L’OCS comprend déjà la Chine, la Russie, l’Inde, le Pakistan, le Kazakhstan, le Kirghizistan, l’Ouzbékistan et le Tadjikistan, couvrant le voisinage eurasien immédiat de la Chine en Asie centrale et du Sud ainsi que la Russie.
Avec l’ adhésion en cours de l’Iran en tant que membre à part entière de l’OCS, l’entrée de l’Arabie saoudite en tant que partenaire de dialogue amènerait deux des États les plus importants en termes de résolution des conflits en Asie occidentale dans les rangs de l’organisation.

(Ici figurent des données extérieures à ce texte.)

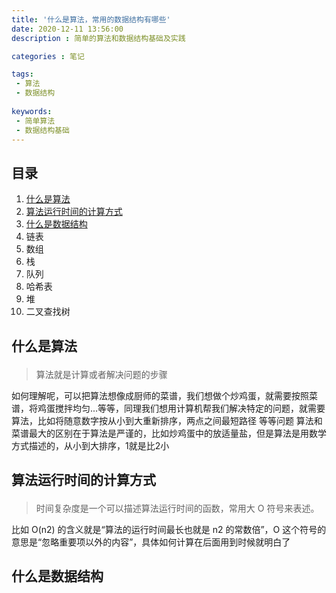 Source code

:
 ```yaml
---
title: '什么是算法，常用的数据结构有哪些'
date: 2020-12-11 13:56:00
description : 简单的算法和数据结构基础及实践

categories : 笔记

tags: 
 - 算法
 - 数据结构
 
keywords:
 - 简单算法
 - 数据结构基础
---
```


## 目录
1. [什么是算法](#algorithm)
2. [算法运行时间的计算方式](#Order)
3. [什么是数据结构](#structure)
4. 链表
5. 数组
6. 栈
7. 队列
8. 哈希表
9. 堆
10. 二叉查找树

## <p id="algorithm">什么是算法</p>
>算法就是计算或者解决问题的步骤

如何理解呢，可以把算法想像成厨师的菜谱，我们想做个炒鸡蛋，就需要按照菜谱，将鸡蛋搅拌均匀...等等，同理我们想用计算机帮我们解决特定的问题，就需要算法，比如将随意数字按从小到大重新排序，两点之间最短路径 等等问题
算法和菜谱最大的区别在于算法是严谨的，比如炒鸡蛋中的放适量盐，但是算法是用数学方式描述的，从小到大排序，1就是比2小

## <p id="Order">算法运行时间的计算方式</p>
> 时间复杂度是一个可以描述算法运行时间的函数，常用大 O 符号来表述。

比如 O(n2) 的含义就是“算法的运行时间最长也就是 n2 的常数倍”，O 这个符号的意思是“忽略重要项以外的内容”，具体如何计算在后面用到时候就明白了

## <p id="structure">什么是数据结构</p>
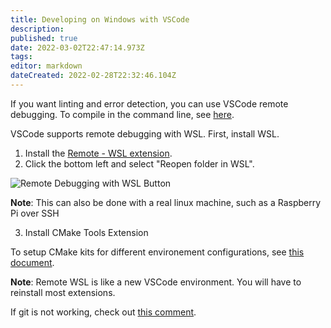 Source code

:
 ```yaml
---
title: Developing on Windows with VSCode
description: 
published: true
date: 2022-03-02T22:47:14.973Z
tags: 
editor: markdown
dateCreated: 2022-02-28T22:32:46.104Z
---
```


If you want linting and error detection, you can use VSCode remote debugging. To compile in the command line, see [here](./Compiling-the-SBG-Library-on-Linux).

VSCode supports remote debugging with WSL. First, install WSL.

1. Install the [Remote - WSL extension](https://marketplace.visualstudio.com/items?itemName=ms-vscode-remote.remote-wsl).
2. Click the bottom left and select "Reopen folder in WSL". 

![Remote Debugging with WSL Button](https://user-images.githubusercontent.com/12688112/93003773-74bbca00-f50f-11ea-8cb8-75671f5e6c25.png)

**Note**: This can also be done with a real linux machine, such as a Raspberry Pi over SSH

3. Install CMake Tools Extension

To setup CMake kits for different environement configurations, see [this document](./Set-Environement-Variable-In-Vscode-With-The-Cmake-Plugin).

**Note**: Remote WSL is like a new VSCode environment. You will have to reinstall most extensions.

If git is not working, check out [this comment](https://github.com/microsoft/WSL/issues/184#issuecomment-287853688). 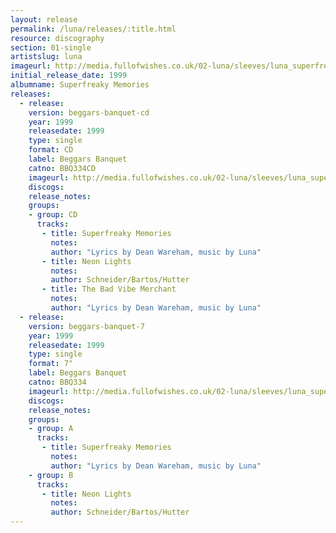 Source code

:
 ```yaml
---
layout: release
permalink: /luna/releases/:title.html
resource: discography
section: 01-single
artistslug: luna
imageurl: http://media.fullofwishes.co.uk/02-luna/sleeves/luna_superfreaky.jpg
initial_release_date: 1999
albumname: Superfreaky Memories
releases:
  - release: 
    version: beggars-banquet-cd
    year: 1999
    releasedate: 1999
    type: single
    format: CD
    label: Beggars Banquet
    catno: BBQ334CD
    imageurl: http://media.fullofwishes.co.uk/02-luna/sleeves/luna_superfreaky.jpg
    discogs: 
    release_notes: 
    groups:
    - group: CD
      tracks:
       - title: Superfreaky Memories
         notes: 
         author: "Lyrics by Dean Wareham, music by Luna"
       - title: Neon Lights
         notes: 
         author: Schneider/Bartos/Hutter
       - title: The Bad Vibe Merchant
         notes: 
         author: "Lyrics by Dean Wareham, music by Luna"
  - release: 
    version: beggars-banquet-7
    year: 1999
    releasedate: 1999
    type: single
    format: 7"
    label: Beggars Banquet
    catno: BBQ334
    imageurl: http://media.fullofwishes.co.uk/02-luna/sleeves/luna_superfreaky.jpg
    discogs: 
    release_notes: 
    groups:
    - group: A
      tracks: 
       - title: Superfreaky Memories
         notes: 
         author: "Lyrics by Dean Wareham, music by Luna"
    - group: B
      tracks: 
       - title: Neon Lights
         notes: 
         author: Schneider/Bartos/Hutter
---
```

C’est le type d’élargissement de la composition, de la portée et de la pertinence de l’OCS que recherchent la Chine et la Russie. Moscou a longtemps considéré l’OCS comme une plate-forme idéale pour présenter un front sino-russe unifié contre les intérêts américains, l’un des premiers exemples étant la déclaration de l’OCS au sommet d’Astana en juillet 2005 exigeant le retrait de la présence militaire américaine d’Asie centrale.
Ainsi, une extension du mandat de l’OCS aux questions d’Asie occidentale offre à Moscou l’opportunité de faire pression pour une coopération sino-russe contre les États-Unis en Asie occidentale également, en poursuivant dans l’esprit de leur partenariat eurasien tel qu’il est inscrit dans l’OCS.

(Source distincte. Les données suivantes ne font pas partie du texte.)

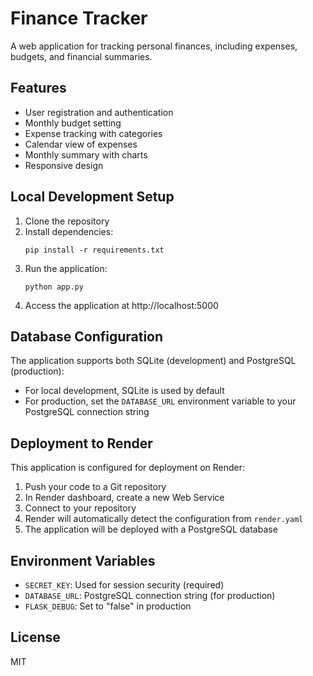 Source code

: # Finance Tracker

A web application for tracking personal finances, including expenses, budgets, and financial summaries.

## Features

- User registration and authentication
- Monthly budget setting
- Expense tracking with categories
- Calendar view of expenses
- Monthly summary with charts
- Responsive design

## Local Development Setup

1. Clone the repository
2. Install dependencies:
   ```
   pip install -r requirements.txt
   ```
3. Run the application:
   ```
   python app.py
   ```
4. Access the application at http://localhost:5000

## Database Configuration

The application supports both SQLite (development) and PostgreSQL (production):

- For local development, SQLite is used by default
- For production, set the `DATABASE_URL` environment variable to your PostgreSQL connection string

## Deployment to Render

This application is configured for deployment on Render:

1. Push your code to a Git repository
2. In Render dashboard, create a new Web Service
3. Connect to your repository
4. Render will automatically detect the configuration from `render.yaml`
5. The application will be deployed with a PostgreSQL database

## Environment Variables

- `SECRET_KEY`: Used for session security (required)
- `DATABASE_URL`: PostgreSQL connection string (for production)
- `FLASK_DEBUG`: Set to "false" in production

## License

MIT
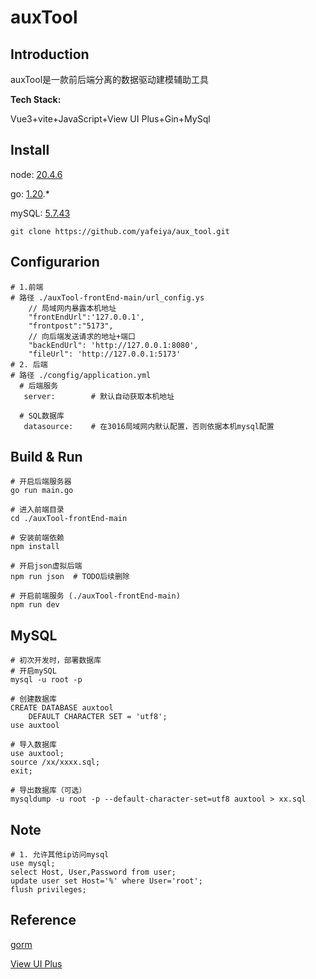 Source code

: # auxTool

## Introduction

auxTool是一款前后端分离的数据驱动建模辅助工具

**Tech Stack:**

Vue3+vite+JavaScript+View UI Plus+Gin+MySql

## Install

node: [20.4.6](https://nodejs.cn/download/)

go: [1.20](https://go.dev/dl/).*

mySQL: [5.7.43](https://dev.mysql.com/downloads/installer/)

```
git clone https://github.com/yafeiya/aux_tool.git
```

## Configurarion

```
# 1.前端
# 路径 ./auxTool-frontEnd-main/url_config.ys  
    // 局域网内暴露本机地址
    "frontEndUrl":'127.0.0.1',
    "frontpost":"5173",
    // 向后端发送请求的地址+端口
    "backEndUrl": 'http://127.0.0.1:8080',
    "fileUrl": 'http://127.0.0.1:5173'
# 2. 后端
# 路径 ./congfig/application.yml
  # 后端服务
   server:        # 默认自动获取本机地址
  
  # SQL数据库
   datasource:    # 在3016局域网内默认配置，否则依据本机mysql配置

```

## Build & Run

```
# 开启后端服务器
go run main.go

# 进入前端目录
cd ./auxTool-frontEnd-main

# 安装前端依赖
npm install

# 开启json虚拟后端
npm run json  # TODO后续删除

# 开启前端服务 (./auxTool-frontEnd-main)
npm run dev

```

## MySQL

```
# 初次开发时，部署数据库
# 开启mySQL
mysql -u root -p

# 创建数据库
CREATE DATABASE auxtool
    DEFAULT CHARACTER SET = 'utf8';
use auxtool

# 导入数据库
use auxtool;
source /xx/xxxx.sql;
exit;

# 导出数据库（可选）
mysqldump -u root -p --default-character-set=utf8 auxtool > xx.sql
```

## Note

```
# 1. 允许其他ip访问mysql
use mysql;
select Host, User,Password from user;
update user set Host='%' where User='root';
flush privileges;
```

## Reference

[gorm](https://gorm.io/docs/)

[View UI Plus](https://www.iviewui.com/view-ui-plus/guide/introduce)
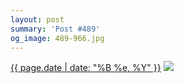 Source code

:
 ```yaml
---
layout: post
summary: 'Post #489'
og_image: 489-966.jpg
---
```


<p>
  <time><a href="/489">{{ page.date | date: "%B %e, %Y" }}</a></time>
  <a href="/489"><img src="{{ site.assets_url }}/489-483.jpg" srcset="{{ site.assets_url }}/489-966.jpg 966w, {{ site.assets_url }}/489-724.jpg 724w, {{ site.assets_url }}/489-483.jpg 483w, {{ site.assets_url }}/489-242.jpg 242w" sizes="(min-width: 700px) 50vw, calc(100vw - 2rem)" /></a>
</p>
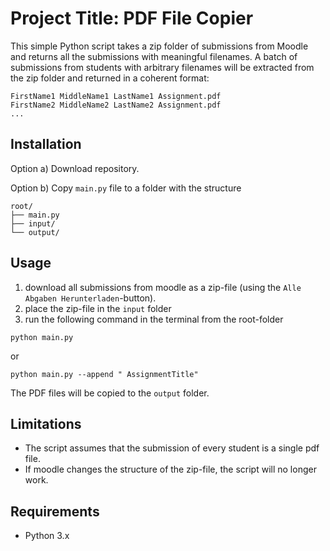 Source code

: # Project Title: PDF File Copier

This simple Python script takes a zip folder of submissions from Moodle and returns all the submissions with meaningful filenames. A batch of submissions from students with arbitrary filenames will be extracted from the zip folder and returned in a coherent format:
```
FirstName1 MiddleName1 LastName1 Assignment.pdf
FirstName2 MiddleName2 LastName2 Assignment.pdf
...
```

## Installation
Option a) Download repository.


Option b) Copy `main.py` file to a folder with the structure 
```
root/
├── main.py
├── input/
└── output/
```
## Usage
1. download all submissions from moodle as a zip-file (using the `Alle Abgaben Herunterladen`-button).
2. place the zip-file in the `input` folder
3. run the following command in the terminal from the root-folder 
```shell 
python main.py
``` 
or
```shell
python main.py --append " AssignmentTitle"
```

The PDF files will be copied to the `output` folder.

## Limitations
- The script assumes that the submission of every student is a single pdf file.
- If moodle changes the structure of the zip-file, the script will no longer work.

## Requirements
- Python 3.x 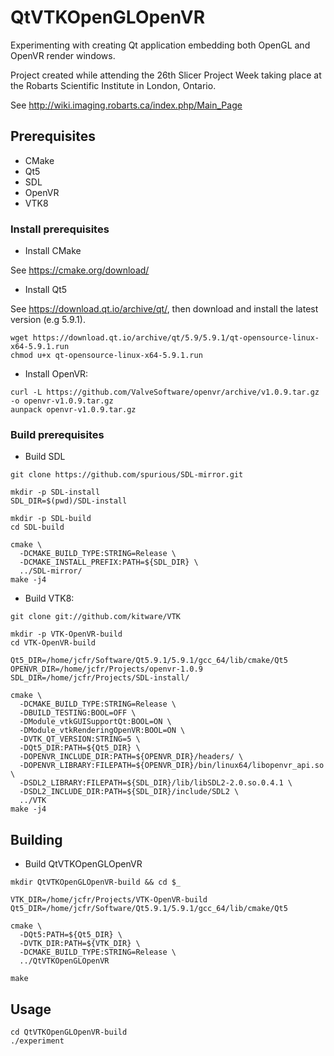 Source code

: QtVTKOpenGLOpenVR
=================

Experimenting with creating Qt application embedding both OpenGL and OpenVR render windows.

Project created while attending the 26th Slicer Project Week taking place at the Robarts Scientific Institute in London, Ontario.

See http://wiki.imaging.robarts.ca/index.php/Main_Page


Prerequisites
-------------

* CMake
* Qt5
* SDL 
* OpenVR
* VTK8

### Install prerequisites

* Install CMake

See https://cmake.org/download/

* Install Qt5

See https://download.qt.io/archive/qt/, then download and install the latest version (e.g 5.9.1).

```
wget https://download.qt.io/archive/qt/5.9/5.9.1/qt-opensource-linux-x64-5.9.1.run
chmod u+x qt-opensource-linux-x64-5.9.1.run
```

* Install OpenVR:

```
curl -L https://github.com/ValveSoftware/openvr/archive/v1.0.9.tar.gz -o openvr-v1.0.9.tar.gz
aunpack openvr-v1.0.9.tar.gz
```

### Build prerequisites

* Build SDL

```
git clone https://github.com/spurious/SDL-mirror.git

mkdir -p SDL-install
SDL_DIR=$(pwd)/SDL-install

mkdir -p SDL-build
cd SDL-build

cmake \
  -DCMAKE_BUILD_TYPE:STRING=Release \
  -DCMAKE_INSTALL_PREFIX:PATH=${SDL_DIR} \
  ../SDL-mirror/
make -j4
```

* Build VTK8:

```
git clone git://github.com/kitware/VTK

mkdir -p VTK-OpenVR-build
cd VTK-OpenVR-build

Qt5_DIR=/home/jcfr/Software/Qt5.9.1/5.9.1/gcc_64/lib/cmake/Qt5
OPENVR_DIR=/home/jcfr/Projects/openvr-1.0.9
SDL_DIR=/home/jcfr/Projects/SDL-install/

cmake \
  -DCMAKE_BUILD_TYPE:STRING=Release \
  -DBUILD_TESTING:BOOL=OFF \
  -DModule_vtkGUISupportQt:BOOL=ON \
  -DModule_vtkRenderingOpenVR:BOOL=ON \
  -DVTK_QT_VERSION:STRING=5 \
  -DQt5_DIR:PATH=${Qt5_DIR} \
  -DOPENVR_INCLUDE_DIR:PATH=${OPENVR_DIR}/headers/ \
  -DOPENVR_LIBRARY:FILEPATH=${OPENVR_DIR}/bin/linux64/libopenvr_api.so \
  -DSDL2_LIBRARY:FILEPATH=${SDL_DIR}/lib/libSDL2-2.0.so.0.4.1 \
  -DSDL2_INCLUDE_DIR:PATH=${SDL_DIR}/include/SDL2 \
  ../VTK
make -j4
```


Building
--------

* Build QtVTKOpenGLOpenVR

```
mkdir QtVTKOpenGLOpenVR-build && cd $_

VTK_DIR=/home/jcfr/Projects/VTK-OpenVR-build
Qt5_DIR=/home/jcfr/Software/Qt5.9.1/5.9.1/gcc_64/lib/cmake/Qt5

cmake \
  -DQt5:PATH=${Qt5_DIR} \
  -DVTK_DIR:PATH=${VTK_DIR} \
  -DCMAKE_BUILD_TYPE:STRING=Release \
  ../QtVTKOpenGLOpenVR

make
```

Usage
-----

```
cd QtVTKOpenGLOpenVR-build
./experiment
```

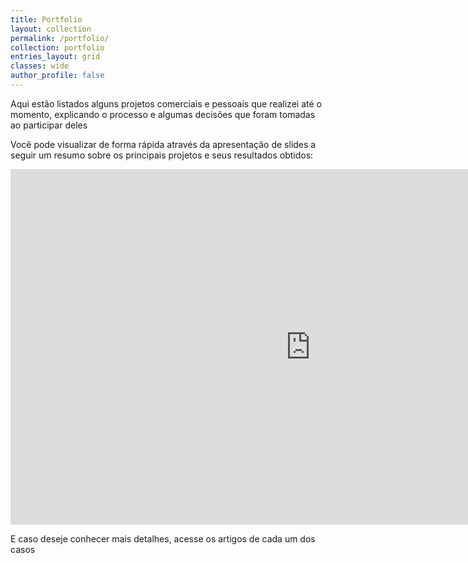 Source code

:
 ```yaml
---
title: Portfolio
layout: collection
permalink: /portfolio/
collection: portfolio
entries_layout: grid
classes: wide
author_profile: false
---
```


Aqui estão listados alguns projetos comerciais e pessoais que realizei até o momento, explicando o processo e algumas decisões que foram tomadas ao participar deles

Você pode visualizar de forma rápida através da apresentação de slides a seguir um resumo sobre os principais projetos e seus resultados obtidos:

<iframe src="https://docs.google.com/presentation/d/e/2PACX-1vQGa1Q0ujDl3GVRrXjosF7wmwApik9ZF3ZcURJI7RwlYcJvVYkRWugAhT85uZIiJEic3UJwj6MlGezP/embed?start=false&loop=false&delayms=30000" frameborder="0" width="960" height="569" allowfullscreen="true" mozallowfullscreen="true" webkitallowfullscreen="true"></iframe>

E caso deseje conhecer mais detalhes, acesse os artigos de cada um dos casos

Les nouveaux horizons de Riyad en Eurasie
On peut dire que l’évolution de l’Arabie saoudite vers l’OCS est très avantageuse à la fois pour la Chine et la Russie. En prouvant son utilité aux efforts de ces derniers pour une communauté eurasienne plus grande et plus interconnectée, le royaume est également bien placé pour poursuivre ses propres fins en Eurasie qui relèvent des intérêts nationaux saoudiens.
Par exemple, l’Arabie saoudite peut doubler ses plans d’investissements importants en Asie centrale, une partie de l’espace eurasien que la Russie surveille de près pour tout signe d’activité de pays qu’elle considère comme antagonistes à ses desseins eurasiens.
Les tentatives des républiques d’Asie centrale de diversifier leurs économies loin du pétrole et du gaz offrent des opportunités d’investissement lucratives à Riyad alors qu’elle cherche sa propre diversification au-delà de l’énergie dans le cadre du méga-projet de MbS, Vision 2030.
De plus, l’Arabie saoudite peut tirer parti de sa réputation élevée auprès de la Chine et de la Russie pour dissuader l’opposition potentielle de ses concurrents à ses mouvements en Eurasie. Un exemple en est les investissements de Riyad dans le projet de gazoduc Turkménistan-Afghanistan-Pakistan-Inde (TAPI), un rival des propres ambitions de l’Iran voisin de pénétrer le grand marché gazier sud-asiatique.
Si Riyad manquait d’entente eurasienne avec Pékin et Moscou, Téhéran – considéré comme un État eurasien vital – serait tenté de s’alarmer de ses relations avec Achgabat, qui achète également du matériel de défense saoudien.
Le pivot eurasien du royaume
L’évolution vers une politique étrangère plus diversifiée a été une transition relativement douce pour l’Arabie saoudite. Malgré son échec militaire majeur au Yémen et les problèmes de sécurité qui en résultent, le royaume a réussi à trouver de nouveaux partenaires.
En adoptant le paradigme eurasien promu par la Chine et la Russie, l’Arabie saoudite est en mesure de combler les lacunes révélées dans sa politique étrangère après la rupture de ses relations stratégiques avec Washington dans la région.
Cela offre finalement au royaume la possibilité de poursuivre ses propres intérêts nationaux, tout en contribuant également à l’objectif plus large d’une communauté eurasienne plus interconnectée.